Raising and training pit bulls on his rural Virginia home got Vick booted out of the NFL for two years straight, landing him straight into the federal pen at Leavenworth.
"I wish I could have a dog right now more than anything in the world," Vick admitted while acknowledging that his judge has banned him from owning dogs after a lifetime spent with the animals.
"My goal now is to help more animals than I hurt and help turn a negative situation in a positive," he added.
His New Jersey appearance was about the sixth he's made with the Humane Society of the United States since his release from prison and house arrest back in July. And there will be more.
"He's said he will do this for many years," said Humane Society President Wayne Pacelle.

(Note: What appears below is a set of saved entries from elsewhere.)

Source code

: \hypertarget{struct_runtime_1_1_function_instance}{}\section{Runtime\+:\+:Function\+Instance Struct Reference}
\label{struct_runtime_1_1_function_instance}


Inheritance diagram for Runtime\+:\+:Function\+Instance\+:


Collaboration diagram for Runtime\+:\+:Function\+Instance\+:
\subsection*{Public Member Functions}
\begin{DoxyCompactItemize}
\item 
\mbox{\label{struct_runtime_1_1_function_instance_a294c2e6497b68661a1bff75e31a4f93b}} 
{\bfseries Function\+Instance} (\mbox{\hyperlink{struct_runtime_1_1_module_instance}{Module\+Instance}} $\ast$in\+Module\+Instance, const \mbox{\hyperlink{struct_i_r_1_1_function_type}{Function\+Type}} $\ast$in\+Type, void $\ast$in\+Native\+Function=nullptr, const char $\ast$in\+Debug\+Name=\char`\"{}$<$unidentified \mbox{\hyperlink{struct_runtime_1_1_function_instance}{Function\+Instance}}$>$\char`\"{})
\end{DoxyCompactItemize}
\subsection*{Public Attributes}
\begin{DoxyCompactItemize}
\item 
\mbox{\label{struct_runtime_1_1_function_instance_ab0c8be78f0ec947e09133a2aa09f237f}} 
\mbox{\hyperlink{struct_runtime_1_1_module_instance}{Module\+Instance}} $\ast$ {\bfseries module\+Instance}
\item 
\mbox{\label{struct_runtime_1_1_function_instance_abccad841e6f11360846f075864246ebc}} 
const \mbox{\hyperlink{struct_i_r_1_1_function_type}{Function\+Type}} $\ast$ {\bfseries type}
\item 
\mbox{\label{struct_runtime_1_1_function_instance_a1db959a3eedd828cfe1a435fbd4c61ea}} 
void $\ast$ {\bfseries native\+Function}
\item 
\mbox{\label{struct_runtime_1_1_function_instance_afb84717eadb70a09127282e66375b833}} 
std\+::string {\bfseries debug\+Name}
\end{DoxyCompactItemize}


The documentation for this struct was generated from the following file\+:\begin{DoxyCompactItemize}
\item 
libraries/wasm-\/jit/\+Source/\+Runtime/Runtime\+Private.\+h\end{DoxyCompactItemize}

Pacelle said Vick's appearances are voluntary, not part of any parole.
"I should have known better," Vick admitted to a couple of hundred kids at the Boys and Girls Clubs of Newark.
He said he's hopeful one day he'll have a dog again. "I don't know when that day is going to come. It's up to my judge at his discretion," he said.
The school kids from across Newark took his message to heart.
"I think it's (dogfighting) bad, you shouldn't hurt any living creature at all," an 8-year-old said.
When asked by one of the children why he participated in dog fighting, Vick responded: "I don't understand why to this day." But he told them, "use me as an example for you not to do the things that would lead you down the wrong path."